With interest rates hovering around all-time lows, the desire of commercial borrowers to lock-in long-term mortgages has, arguably, never been greater. A new federal regulation which has just taken effect should give certainty to long-term lenders regarding loans to entities that are not corporations or individuals.

The new regulation, which revises Section 10 of the federal Interest Act and took effect Jan. 1, 2012, aims to ensure that businesses will have access to long-term mortgages. The impetus for the new regulation was the concern that lenders had over the years about uncertainties and potentially negative business impacts related to long-term mortgages that borrowers had been permitted by law to pay down early.

Ultimately, the revised Section 10 should bring greater stability, predictability and uniformity to an area of law in which the rules had become outdated.

A Brief History of Section 10 of the Interest Act

Section 10 of the Interest Act was enacted in the late 1800s. Its purpose was to provide relief to farmers who were being locked into high-interest, long-term mortgages with hefty prepayment penalties. The legislative remedy, then, was to give borrowers the right to prepay the principal of their mortgage with interest, together with a further three months interest, at any time after five years. The law did not bode well for lenders, who naturally became reluctant to provide mortgages with a term greater than five years. This, in turn, created difficulty for corporations, in particular railway companies, who were trying to obtain long-term loans secured by mortgages of real property. So, a decade later, a new law was passed [Subsection 10(2) of the Interest Act] which stated that the prepayment rights afforded by Subsection 10(1) did not apply to corporations.

Fast-forward nearly 100 years -- after it had become common practice for owners to structure commercial real estate acquisitions using limited partnerships, trusts and other business entities -- and the problems associated with the application of Subsection 10(1) resurfaced. For example, since partnerships and real estate investment trusts (REITs) cannot hold title to real property in their own name, they do so by using a nominee corporation. There was a question, then, of whether non-corporate entities such as limited partnerships and trusts, as beneficial owners, were entitled to the prepayment rights under Subsection 10(1).

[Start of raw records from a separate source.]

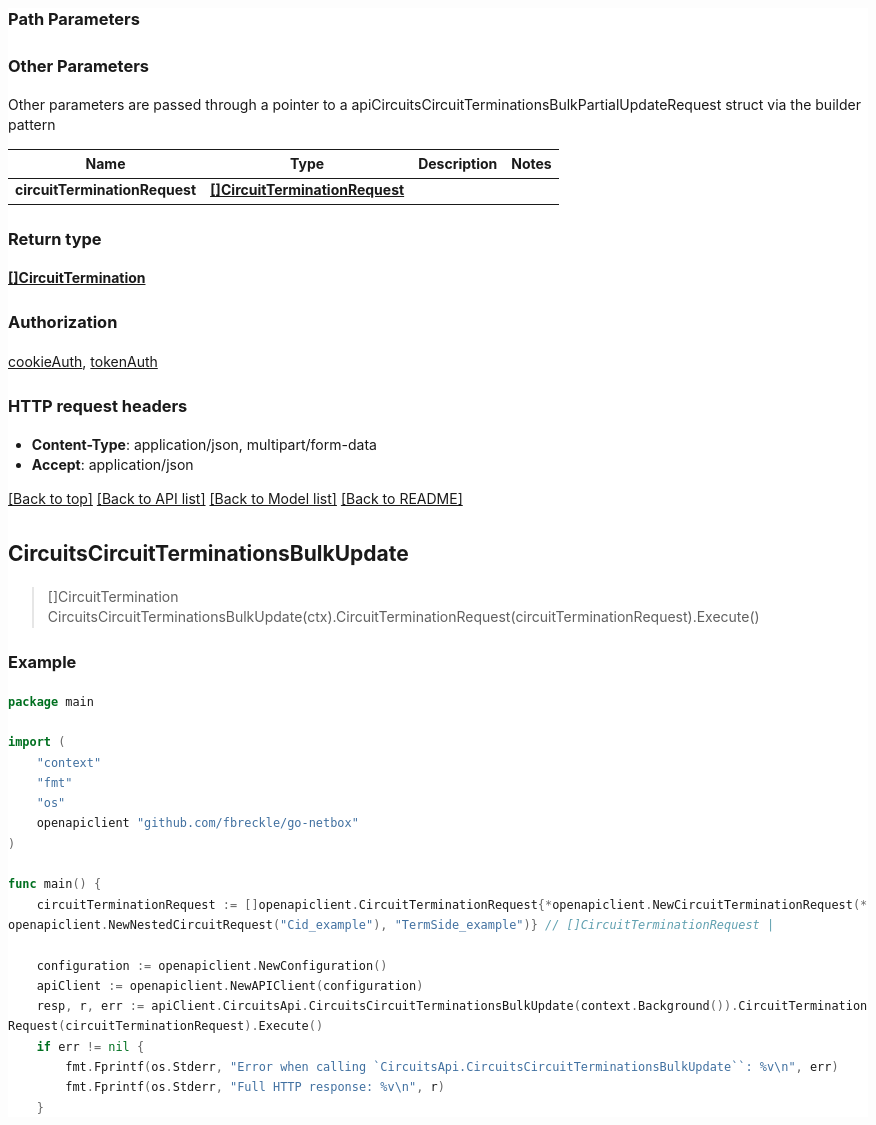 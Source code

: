 ### Path Parameters



### Other Parameters

Other parameters are passed through a pointer to a apiCircuitsCircuitTerminationsBulkPartialUpdateRequest struct via the builder pattern


Name | Type | Description  | Notes
------------- | ------------- | ------------- | -------------
 **circuitTerminationRequest** | [**[]CircuitTerminationRequest**](CircuitTerminationRequest.md) |  | 

### Return type

[**[]CircuitTermination**](CircuitTermination.md)

### Authorization

[cookieAuth](../README.md#cookieAuth), [tokenAuth](../README.md#tokenAuth)

### HTTP request headers

- **Content-Type**: application/json, multipart/form-data
- **Accept**: application/json

[[Back to top]](#) [[Back to API list]](../README.md#documentation-for-api-endpoints)
[[Back to Model list]](../README.md#documentation-for-models)
[[Back to README]](../README.md)


## CircuitsCircuitTerminationsBulkUpdate

> []CircuitTermination CircuitsCircuitTerminationsBulkUpdate(ctx).CircuitTerminationRequest(circuitTerminationRequest).Execute()





### Example

```go
package main

import (
    "context"
    "fmt"
    "os"
    openapiclient "github.com/fbreckle/go-netbox"
)

func main() {
    circuitTerminationRequest := []openapiclient.CircuitTerminationRequest{*openapiclient.NewCircuitTerminationRequest(*openapiclient.NewNestedCircuitRequest("Cid_example"), "TermSide_example")} // []CircuitTerminationRequest | 

    configuration := openapiclient.NewConfiguration()
    apiClient := openapiclient.NewAPIClient(configuration)
    resp, r, err := apiClient.CircuitsApi.CircuitsCircuitTerminationsBulkUpdate(context.Background()).CircuitTerminationRequest(circuitTerminationRequest).Execute()
    if err != nil {
        fmt.Fprintf(os.Stderr, "Error when calling `CircuitsApi.CircuitsCircuitTerminationsBulkUpdate``: %v\n", err)
        fmt.Fprintf(os.Stderr, "Full HTTP response: %v\n", r)
    }
```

The answer to this question was decided in Litowitz v. Standard Life Assurance Co.(1996), where the Ontario Court of Appeal held that the mortgagor, who in this case was a nominee corporation, did not have the prepayment right under subsection 10(1), even though the beneficial owner was a partnership. Moreover, to further complicate matters, in Quebec, there is no distinction between legal and beneficial ownership. So Litowitz, if tried in Quebec, may have received a different judicial result. With this in mind, it became evident that Section 10 was outdated and that there was a need for consistency in this area of the law across all Canadian jurisdictions.

What Exactly Has Changed?

As of last January 1, there is a longer list of prescribed entities that are not permitted under Subsection 10(1) to pay down mortgages early. Now, in addition to joint stock companies, corporations, and debentures issued by corporations, the following are added to the list set out in Sub-section 10(2):

i) Partnerships,

ii) Trusts settled for business or commercial purposes,

iii) Unlimited liability corporations as defined in the Business Corporations Act, R.S.A. 2000, c. B-9,

iv) Unlimited liability companies as defined in the Business Corporations Act, S.B.C. 2002, c. 57, and

v) Unlimited companies as defined in the Companies Act, R.S.N.S. 1989, c. 81.

With respect to trusts, these are often used by individuals, so one must be particularly mindful of the objects and purposes of a trust when creating and using one as a borrower.

Implications

As lenders will now have greater certainty when granting long-term financing secured by a mortgage, borrowers likely will have more options available to them when seeking such loans. Legal practitioners will benefit, too, in that they should have increased certainty when giving an enforceability opinion to a lender.

Outstanding Jurisdictional Uncertainty

With the enactment of the new regulation, there remains some jurisdictional uncertainty in the laws. For example, in Ontario, the Mortgages Act still contains provisions that mirror the old Section 10 of the Interest Act. It is anticipated that this discrepancy will be resolved through further legislative reform. Until then, this should not cause great concern to those involved in commercial mortgage transactions, as they continue to have Litowitz and, of course, the new regulation to rely upon.